Platinum Metals Rev., 1996, 40, (4), 175
World Hydrogen Energy Conference
Platinum Metals in Developing Hydrogen Technologies
More than eight hundred participants attended the 1 Ith World Hydrogen Energy Conference held in Stuttgart, Germany, from the 23rd to 28th June 1996, making it the largest in a series stretching back more than twenty years. From over 300 papers, some 40 to 50 involved various aspects of the platinum group metals, a selection of which are reported here.
Water Electrolysis for Hydrogen Production
The efficient electrolysis of water is a key element in any future widespread use of hydrogen as a fuel, particularly if a proportion of the hydrogen is to be produced using renewable energy sources. However, hydrogen produced by water electrolysis is still very expensive compared with hydrogen produced from hydrocarbon feedstocks, such as natural gas.
Materials for alkaline and acidic water electrolysis were reviewed by O. Savadogo of the Ecole Polytechnique de Montreal, Canada, who reported on the properties of the platinum metals in a variety of electrolyser designs. Platinum and palladium are very effective cathode catalysts, while iridium, ruthenium, IrO2 and RuO2, with a combination of catalytic properties and high stability are excellent anode materials. In order to produce hydrogen at a cost competitive with coal gasification and gas reforming, the primary requirement is for the development of new, more economical materials. Lower loading platinum cathode materials and low cost corrosion-stable anodes are required.

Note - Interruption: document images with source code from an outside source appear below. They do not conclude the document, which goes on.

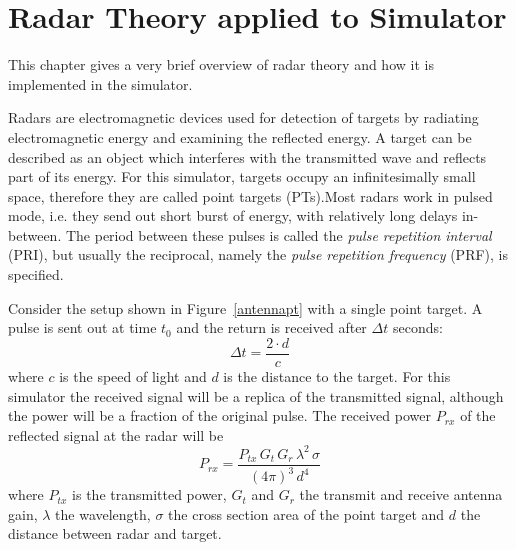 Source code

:                       

\chapter{Radar Theory applied to Simulator\label{chap:theory}}

This chapter gives a very brief overview of radar theory and how it is
implemented in the simulator.

Radars are electromagnetic devices used for detection of targets by
radiating electromagnetic energy and examining the reflected energy. A
target can be described as an object which interferes with the transmitted
wave and reflects part of its energy. For this simulator, targets occupy an
infinitesimally small space, therefore they are called point targets
(PTs).Most radars work in pulsed mode, i.e. they send out short burst of
energy, with relatively long delays in-between. The period between these
pulses is called the \textit{pulse repetition interval} (PRI), but usually
the reciprocal, namely the \textit{pulse repetition frequency }(PRF), is
specified.


Consider the setup shown in Figure~\ref{antennapt} with a single point
target. A pulse is sent out at time $t_{0}$ and the return is received after 
$\Delta t$ seconds: 
\begin{equation}
\Delta t=\frac{2\cdot d}{c}  \label{equ:delta_t}
\end{equation}
where $c$ is the speed of light and $d$ is the distance to the target. For
this simulator the received signal will be a replica of the transmitted
signal, although the power will be a fraction of the original pulse. The
received power $P_{rx}$ of the reflected signal at the radar will be 
\begin{equation}
P_{rx}=\frac{P_{tx}\,G_{t}\,G_{r}\,\lambda ^{2}\,\sigma }{\left( 4\pi
\right) ^{3}\,d^{4}}
\end{equation}
where $P_{tx}$ is the transmitted power, $G_{t}$ and $G_{r}$ the transmit
and receive antenna gain, $\lambda $ the wavelength, $\sigma $ the cross
section area of the point target and $d$ the distance between radar and
target.

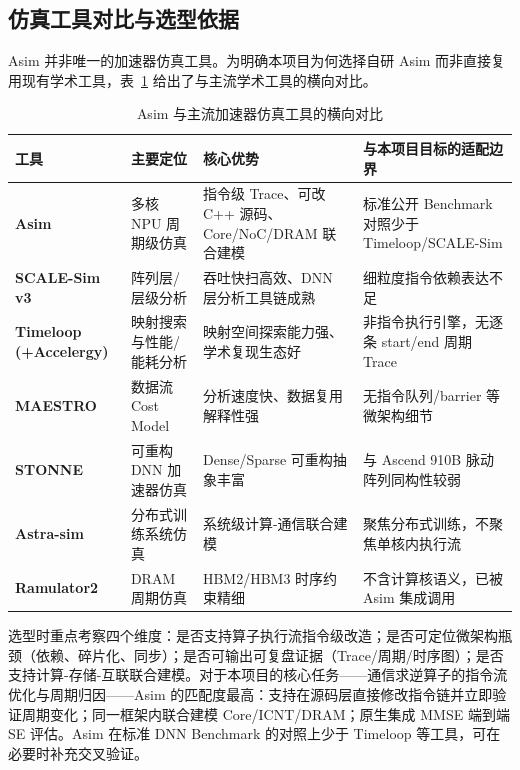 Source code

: \documentclass{CjC}
\begin{document}
\subsection{仿真工具对比与选型依据}

Asim 并非唯一的加速器仿真工具。为明确本项目为何选择自研 Asim 而非直接复用现有学术工具，表~\ref{tab:sim-tool-comparison} 给出了与主流学术工具的横向对比。

\begin{table}[H]
    \centering
    \caption{Asim 与主流加速器仿真工具的横向对比}
    \label{tab:sim-tool-comparison}
    \begin{tabular}{p{2.6cm} p{3.0cm} p{3.8cm} p{5.2cm}}
    \toprule
    \textbf{工具} & \textbf{主要定位} & \textbf{核心优势} & \textbf{与本项目目标的适配边界} \\
    \midrule
    \textbf{Asim} & 多核 NPU 周期级仿真 & 指令级 Trace、可改 C++ 源码、Core/NoC/DRAM 联合建模 & 标准公开 Benchmark 对照少于 Timeloop/SCALE-Sim \\
    \midrule
    \textbf{SCALE-Sim v3} & 阵列层/层级分析 & 吞吐快扫高效、DNN 层分析工具链成熟 & 细粒度指令依赖表达不足 \\
    \midrule
    \textbf{Timeloop (+Accelergy)} & 映射搜索与性能/能耗分析 & 映射空间探索能力强、学术复现生态好 & 非指令执行引擎，无逐条 start/end 周期 Trace \\
    \midrule
    \textbf{MAESTRO} & 数据流 Cost Model & 分析速度快、数据复用解释性强 & 无指令队列/barrier 等微架构细节 \\
    \midrule
    \textbf{STONNE} & 可重构 DNN 加速器仿真 & Dense/Sparse 可重构抽象丰富 & 与 Ascend 910B 脉动阵列同构性较弱 \\
    \midrule
    \textbf{Astra-sim} & 分布式训练系统仿真 & 系统级计算-通信联合建模 & 聚焦分布式训练，不聚焦单核内执行流 \\
    \midrule
    \textbf{Ramulator2} & DRAM 周期仿真 & HBM2/HBM3 时序约束精细 & 不含计算核语义，已被 Asim 集成调用 \\
    \bottomrule
    \end{tabular}
\end{table}

选型时重点考察四个维度：是否支持算子执行流指令级改造；是否可定位微架构瓶颈（依赖、碎片化、同步）；是否可输出可复盘证据（Trace/周期/时序图）；是否支持计算-存储-互联联合建模。对于本项目的核心任务——通信求逆算子的指令流优化与周期归因——Asim 的匹配度最高：支持在源码层直接修改指令链并立即验证周期变化；同一框架内联合建模 Core/ICNT/DRAM；原生集成 MMSE 端到端 SE 评估。Asim 在标准 DNN Benchmark 的对照上少于 Timeloop 等工具，可在必要时补充交叉验证。
\end{document}
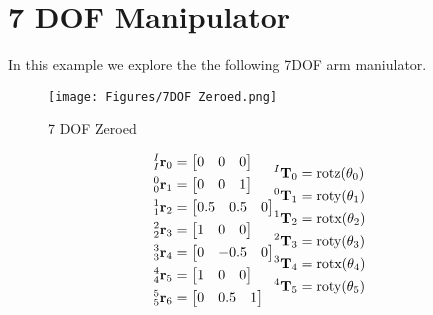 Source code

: \section{7 DOF Manipulator}  \label{sec:7dof}

\noindent In this example we explore the the following 7DOF arm maniulator.

\begin{figure}[H]
    \centering
    \texttt{[image: Figures/7DOF Zeroed.png]}
    \caption{7 DOF Zeroed}
    \label{fig:7dofzero}
\end{figure}

\begin{align*}
    \begin{split}
        {^I_I \r _0} &= \begin{bmatrix} 0 & 0 & 0\end{bmatrix} \\
        {^0_0 \r _1} &= \begin{bmatrix} 0 & 0 & 1 \end{bmatrix} \\ 
        {^1_1 \r _2} &= \begin{bmatrix} 0.5& 0.5& 0 \end{bmatrix}\\
        {^2_2 \r _3} &= \begin{bmatrix} 1& 0& 0 \end{bmatrix}\\
        {^3_3 \r _4} &= \begin{bmatrix} 0& -0.5& 0\end{bmatrix}\\
        {^4_4 \r _5} &= \begin{bmatrix} 1& 0& 0 \end{bmatrix}\\
        {^5_5 \r _6} &= \begin{bmatrix} 0 & 0.5 & 1 \end{bmatrix}
    \end{split}
    \begin{split}
        {^I \T_0} &= \text{rotz}(\theta_0)\\
        {^0 \T_1} &= \text{roty}(\theta_1)\\
        {^1 \T_2} &= \text{rotx}(\theta_2)\\
        {^2 \T_3} &= \text{roty}(\theta_3)\\
        {^3 \T_4} &= \text{rotx}(\theta_4)\\
        {^4 \T_5} &= \text{roty}(\theta_5)\\

\end{split}
\end{align*}
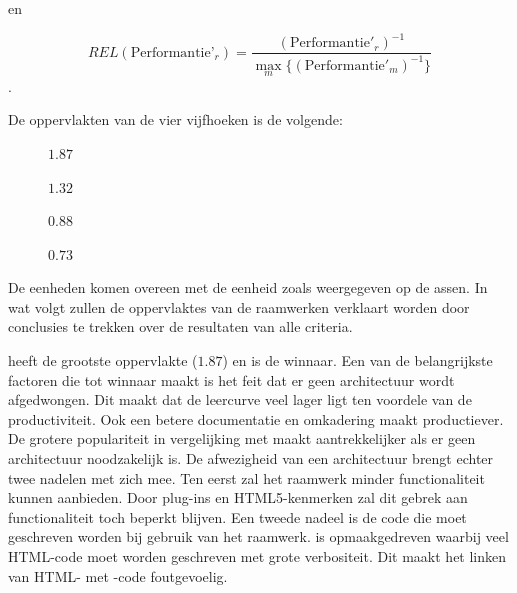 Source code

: en

\begin{equation}
  REL(\text{Performantie'}_r)= \frac{\left(\text{Performantie}'_r\right)^{-1}}{\max_{m}\{\left(\text{Performantie}'_m\right)^{-1}\}}
  \label{eq:rel-performantie-final}
\end{equation}.

De oppervlakten van de vier vijfhoeken is de volgende:
\begin{description}
 \item [\jqm{}] $1.87$
 \item [\kendo{}] $1.32$
 \item [\lungo{}] $0.88$
 \item [\st{}] $0.73$
\end{description}

De eenheden komen overeen met de eenheid zoals weergegeven op de assen.
In wat volgt zullen de oppervlaktes van de raamwerken verklaart worden door conclusies te trekken over de resultaten van alle criteria.


\jqm{} heeft de grootste oppervlakte ($1.87$) en is de winnaar.
Een van de belangrijkste factoren die \jqm{} tot winnaar maakt is het feit dat er geen architectuur wordt afgedwongen.
Dit maakt dat de leercurve veel lager ligt ten voordele van de productiviteit.
Ook een betere documentatie en omkadering maakt \jqm{} productiever.
De grotere populariteit in vergelijking met \lungo{} maakt \jqm{} aantrekkelijker als er geen architectuur noodzakelijk is.
De afwezigheid van een architectuur brengt echter twee nadelen met zich mee.
Ten eerst zal het raamwerk minder functionaliteit kunnen aanbieden.
Door plug-ins en HTML5-kenmerken zal dit gebrek aan functionaliteit toch beperkt blijven.
Een tweede nadeel is de code die moet geschreven worden bij gebruik van het \jqm{} raamwerk.
\jqm{} is opmaakgedreven waarbij veel HTML-code moet worden geschreven met grote verbositeit.
Dit maakt het linken van HTML- met \js{}-code foutgevoelig.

The theme of materials development and the importance of ensuring the cost effective use of expensive metals was further developed in a paper by H. Mori, C. Inazumi, M. Kato and S. Maezawa of the Research Institute of Innovative Technology for the Earth, Osaka, K. Oguro and H. Takenaka of the Osaka National Research Institute and E. Torikai from Torikai Technical Engineering, Osaka, Japan. This group reported the development of membrane electrode composites for solid polymer electrolyte (SPE) water electrolysis. A novel chemical plating technique was described for the deposition of iridium-platinum as the anode catalyst material. This technique was said to be advantageous in both controlling the iridium loading and minimising iridium losses. The complete system, consisting of a composite of platinum-iridium catalysed anode (iridium loading 0.5-2 mg/cm2), Nafion membrane and platinum catalysed cathode, operates at a lower cell voltage than a composite manufactured by a conventional method. Hydrogen was produced, containing 100-1000 ppm oxygen at a current efficiency of 97 per cent.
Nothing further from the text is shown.